Vanrick Gagnon a vu toute la scène. Le soudeur roulait derrière Éric Rondeau en cette journée ensoleillée d’été quand il a aperçu le F-150 de l’accusé s’arrêter dans la courbe.

« J’ai vu qu’il y avait des canards qui passaient dans la rue. Je me suis dit que c’est pour ça qu’il s’était arrêté. Il y a la mère canard et six petits », a raconté au jury Vanrick Gagnon.

Sur le coup, il s’est dit que le véhicule de l’accusé ne s’était pas arrêté à la « meilleure place ». En effet, des camions de transport de bois provenant du nord circulaient souvent à grande vitesse à cet endroit en empiétant dans l’autre voie. C’est pourquoi il s’est arrêté à distance pour ne pas se retrouver « trop proche » d’un possible accident.

Vanrick Gagnon perd ensuite de vue la famille de canards, puis aperçoit la « mère » sortir à droite de la camionnette. « C’est là que [l’accusé] amorce une manœuvre pour les contourner », poursuit le témoin.

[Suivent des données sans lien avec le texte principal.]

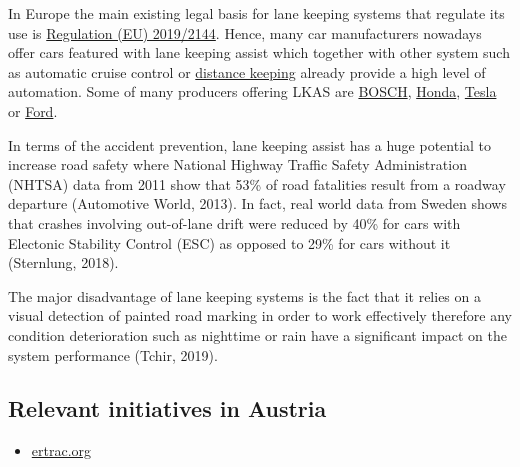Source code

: \documentclass[
]{book}
\providecommand{\tightlist}{%
  \setlength{\itemsep}{0pt}\setlength{\parskip}{0pt}}
\begin{document}
In Europe the main existing legal basis for lane keeping systems that regulate its use is \href{https://op.europa.eu/en/publication-detail/-/publication/bfd5eba8-2058-11ea-95ab-01aa75ed71a1/language-en}{Regulation (EU) 2019/2144}. Hence, many car manufacturers nowadays offer cars featured with lane keeping assist which together with other system such as automatic cruise control or \protect\hyperlink{distance_keeping}{distance keeping} already provide a high level of automation. Some of many producers offering LKAS are \href{https://www.bosch-mobility-solutions.com/en/products-and-services/passenger-cars-and-light-commercial-vehicles/driver-assistance-systems/lane-keeping-assist/}{BOSCH}, \href{https://www.hondainfocenter.com/2021/CR-V/Feature-Guide/Interior-Features/Lane-Keeping-Assist-System-LKAS/}{Honda}, \href{https://www.tesla.com/de_DE/blog/more-advanced-safety-tesla-owners?redirect=no}{Tesla} or \href{https://owner.ford.com/support/how-tos/safety/driver-assist-technology/driving/how-to-use-lane-keeping-system.html}{Ford}.

In terms of the accident prevention, lane keeping assist has a huge potential to increase road safety where National Highway Traffic Safety Administration (NHTSA) data from 2011 show that 53\% of road fatalities result from a roadway departure (Automotive World, 2013). In fact, real world data from Sweden shows that crashes involving out-of-lane drift were reduced by 40\% for cars with Electonic Stability Control (ESC) as opposed to 29\% for cars without it (Sternlung, 2018).

The major disadvantage of lane keeping systems is the fact that it relies on a visual detection of painted road marking in order to work effectively therefore any condition deterioration such as nighttime or rain have a significant impact on the system performance (Tchir, 2019).

\hypertarget{relevant-initiatives-in-austria-19}{%
\subsection*{Relevant initiatives in Austria}\label{relevant-initiatives-in-austria-19}}

\begin{itemize}
\tightlist
\item
  \href{https://www.ertrac.org/uploads/images/ERTRAC2019-Connected-Automated-Driving-Roadmap\%20-2019-04-04.pdf}{ertrac.org}
\end{itemize}
\end{document}
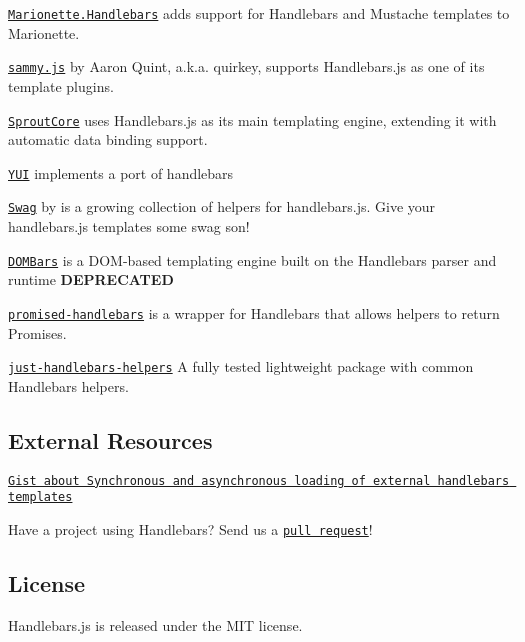 \begin{DoxyItemize}
\item \href{https://github.com/hashchange/marionette.handlebars}{\tt Marionette.\+Handlebars} adds support for Handlebars and Mustache templates to Marionette.
\item \href{http://github.com/quirkey/sammy}{\tt sammy.\+js} by Aaron Quint, a.\+k.\+a. quirkey, supports Handlebars.\+js as one of its template plugins.
\item \href{http://www.sproutcore.com}{\tt Sprout\+Core} uses Handlebars.\+js as its main templating engine, extending it with automatic data binding support.
\item \href{http://yuilibrary.com/yui/docs/handlebars/}{\tt Y\+UI} implements a port of handlebars
\item \href{https://github.com/elving/swag}{\tt Swag} by \href{https://github.com/elving}{\tt } is a growing collection of helpers for handlebars.\+js. Give your handlebars.\+js templates some swag son!
\item \href{https://github.com/blakeembrey/dombars}{\tt D\+O\+M\+Bars} is a D\+O\+M-\/based templating engine built on the Handlebars parser and runtime {\bfseries D\+E\+P\+R\+E\+C\+A\+T\+ED}
\item \href{https://github.com/nknapp/promised-handlebars}{\tt promised-\/handlebars} is a wrapper for Handlebars that allows helpers to return Promises.
\item \href{https://github.com/leapfrogtechnology/just-handlebars-helpers}{\tt just-\/handlebars-\/helpers} A fully tested lightweight package with common Handlebars helpers.
\end{DoxyItemize}

\subsection*{External Resources }


\begin{DoxyItemize}
\item \href{https://gist.github.com/2287070}{\tt Gist about Synchronous and asynchronous loading of external handlebars templates}
\end{DoxyItemize}

Have a project using Handlebars? Send us a \href{https://github.com/wycats/handlebars.js/pull/new/master}{\tt pull request}!

\subsection*{License }

Handlebars.\+js is released under the M\+IT license. 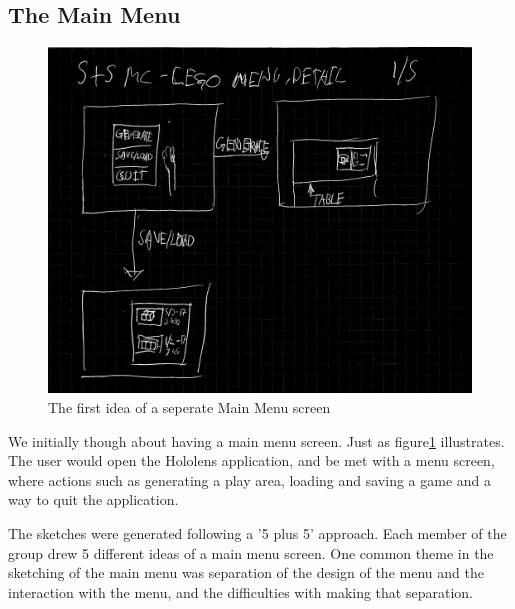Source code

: \subsection{The Main Menu}
\begin{figure}[t]
	\centering
	\includegraphics[width=0.7\linewidth]{figures/Menu/menu8}
	\caption{The first idea of a seperate Main Menu screen}
	\label{fig:menu8}
\end{figure}
We initially though about having a main menu screen. Just as figure\ref{fig:menu8} illustrates. The user would open the Hololens application, and be met with a menu screen, where actions such as generating a play area, loading and saving a game and a way to quit the application. \par
The sketches were generated following a '5 plus 5' approach. Each member of the group drew 5 different ideas of a main menu screen. One common theme in the sketching of the main menu was separation of the design of the menu and the interaction with the menu, and the difficulties with making that separation.\par
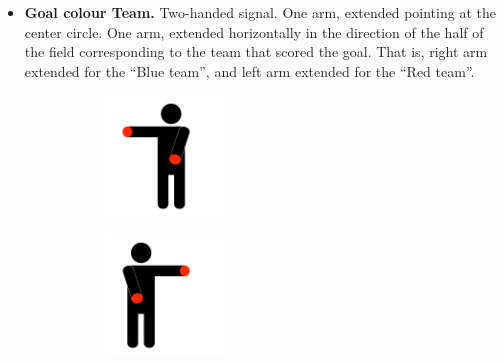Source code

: \begin{itemize}
            \item \textbf{Goal \textlangle{}colour\textrangle{}  Team.}
            Two-handed signal. One arm, extended pointing at the center circle. One arm, extended horizontally in the direction of the half of the field corresponding to the team that scored the goal. That is, right arm extended for the ``Blue team'', and left arm extended for the ``Red team''.
            \begin{figure}[ht!]
                \centering
                \begin{subfigure}{.33\textwidth}
                  \includegraphics[height=120px]{figs/referee-signals/goal.png}
                \end{subfigure}
                \begin{subfigure}{.33\textwidth}
                  \includegraphics[height=120px]{figs/referee-signals/goal-flipped.png}
                \end{subfigure}
            \end{figure}



\end{itemize}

Il évalue la vitesse du véhicule de l’accusé à 10 km/h.

Quand Vanrick Gagnon voit la moto apparaître dans l’autre sens, celle-ci est déjà en train de freiner. « La moto se met à glisser de côté, elle est rentrée à l’arrière de la porte du conducteur du pick-up », a précisé le témoin.

En contre-interrogatoire, l’avocat de la défense MRichard Dubé a posé plusieurs questions sur la dangerosité de la route. Selon le témoin, des automobilistes et un camion ont déjà perdu le contrôle en roulant trop vite dans cette courbe.

Ni les conditions météo ni l’état mécanique des véhicules n’ont contribué à la collision.

Le procès se poursuit mercredi devant le juge Marc-André Blanchard.